Material to process:
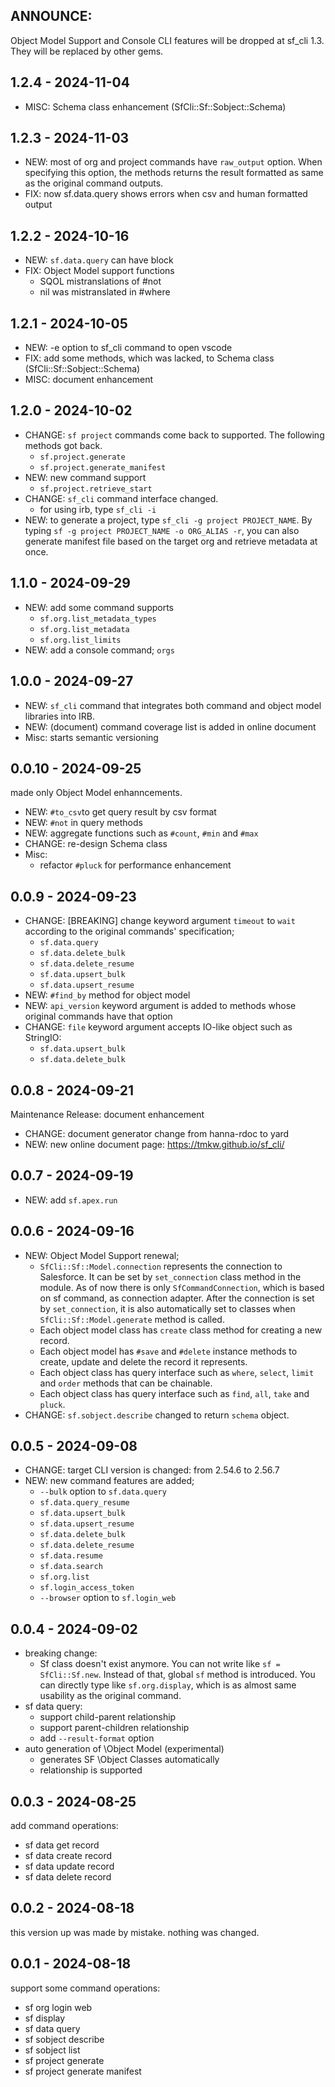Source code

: ## ANNOUNCE:
Object Model Support and Console CLI features will be dropped at sf_cli 1.3.
They will be replaced by other gems.

## 1.2.4 - 2024-11-04
- MISC: Schema class enhancement (SfCli::Sf::Sobject::Schema)

## 1.2.3 - 2024-11-03
- NEW: most of  org and project commands have `raw_output` option. When specifying this option, the methods returns the result formatted as same as the original command outputs.
- FIX: now sf.data.query shows errors when csv and human formatted output

## 1.2.2 - 2024-10-16
- NEW: `sf.data.query` can have block
- FIX: Object Model support functions
    - SQOL mistranslations of #not
    - nil was mistranslated in #where

## 1.2.1 - 2024-10-05
- NEW: -e option to sf_cli command to open vscode
- FIX: add some methods, which was lacked, to Schema class (SfCli::Sf::Sobject::Schema)
- MISC: document enhancement

## 1.2.0 - 2024-10-02
- CHANGE: `sf project` commands come back to supported. The following methods got back.
    - `sf.project.generate`
    - `sf.project.generate_manifest`
- NEW: new command support
    - `sf.project.retrieve_start`
- CHANGE: `sf_cli` command interface changed.
    - for using irb, type `sf_cli -i`
- NEW: to generate a project, type `sf_cli -g project PROJECT_NAME`. By typing `sf -g project PROJECT_NAME -o ORG_ALIAS -r`, you can also generate manifest file based on the target org and retrieve metadata at once.

## 1.1.0 - 2024-09-29
- NEW: add some command supports
  - `sf.org.list_metadata_types`
  - `sf.org.list_metadata`
  - `sf.org.list_limits`
- NEW: add a console command; `orgs`

## 1.0.0 - 2024-09-27
- NEW: `sf_cli` command that integrates both command and object model libraries into IRB.
- NEW: (document) command coverage list is added in online document
- Misc: starts semantic versioning

## 0.0.10 - 2024-09-25
made only Object Model enhanncements.

- NEW: `#to_csv`to get query result by csv format
- NEW: `#not` in query methods
- NEW: aggregate functions such as `#count`, `#min` and `#max`
- CHANGE: re-design Schema class
- Misc:
    - refactor `#pluck` for performance enhancement

## 0.0.9 - 2024-09-23
- CHANGE: [BREAKING] change keyword argument `timeout` to `wait` according to the original commands' specification;
    - `sf.data.query`
    - `sf.data.delete_bulk`
    - `sf.data.delete_resume`
    - `sf.data.upsert_bulk`
    - `sf.data.upsert_resume`
- NEW: `#find_by` method for object model
- NEW: `api_version` keyword argument is added to methods whose original commands have that option
- CHANGE: `file` keyword argument accepts IO-like object such as StringIO:
    - `sf.data.upsert_bulk`
    - `sf.data.delete_bulk`

## 0.0.8 - 2024-09-21
Maintenance Release: document enhancement

- CHANGE: document generator change from hanna-rdoc to yard
- NEW: new online document page: https://tmkw.github.io/sf_cli/
## 0.0.7 - 2024-09-19
- NEW: add `sf.apex.run`
## 0.0.6 - 2024-09-16
- NEW: Object Model Support renewal;
  - `SfCli::Sf::Model.connection` represents the connection to Salesforce. It can be set by `set_connection` class method in the module. As of now there is only `SfCommandConnection`, which is based on sf command, as connection adapter. After the connection is set by `set_connection`, it is also automatically set to classes when `SfCli::Sf::Model.generate` method is called.
  - Each object model class has `create` class method for creating a new record.
  - Each object model has `#save` and `#delete` instance methods to create, update and delete the record it represents.
  - Each object class has query interface such as `where`, `select`, `limit` and `order` methods that can be chainable.
  - Each object class has query interface such as `find`, `all`, `take` and `pluck`.
- CHANGE: `sf.sobject.describe` changed to return `schema` object.
## 0.0.5 - 2024-09-08
- CHANGE: target CLI version is changed: from 2.54.6 to 2.56.7
- NEW: new command features are added;
  - `--bulk` option to `sf.data.query`
  - `sf.data.query_resume`
  - `sf.data.upsert_bulk`
  - `sf.data.upsert_resume`
  - `sf.data.delete_bulk`
  - `sf.data.delete_resume`
  - `sf.data.resume`
  - `sf.data.search`
  - `sf.org.list`
  - `sf.login_access_token`
  - `--browser` option to `sf.login_web`
## 0.0.4 - 2024-09-02
- breaking change:
  - Sf class doesn't exist anymore. You can not write like `sf = SfCli::Sf.new`. Instead of that,  global `sf` method is introduced. You can directly type like `sf.org.display`, which is as almost same usability as the original command. 
- sf data query:
  - support child-parent relationship
  - support parent-children relationship
  - add `--result-format` option
- auto generation of \Object Model (experimental)
  - generates SF \Object Classes automatically
  - relationship is supported

## 0.0.3 - 2024-08-25
add command operations:

- sf data get record
- sf data create record
- sf data update record
- sf data delete record

## 0.0.2 - 2024-08-18
this version up was made by mistake.
nothing was changed.

## 0.0.1 - 2024-08-18
support some command operations:

- sf org login web
- sf display
- sf data query
- sf sobject describe
- sf sobject list
- sf project generate
- sf project generate manifest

Task details: I need every line from the material that contains the word "methods".

Output:
- NEW: most of  org and project commands have `raw_output` option. When specifying this option, the methods returns the result formatted as same as the original command outputs.
- FIX: add some methods, which was lacked, to Schema class (SfCli::Sf::Sobject::Schema)
- CHANGE: `sf project` commands come back to supported. The following methods got back.
- NEW: `#not` in query methods
- NEW: `api_version` keyword argument is added to methods whose original commands have that option
  - Each object model has `#save` and `#delete` instance methods to create, update and delete the record it represents.
  - Each object class has query interface such as `where`, `select`, `limit` and `order` methods that can be chainable.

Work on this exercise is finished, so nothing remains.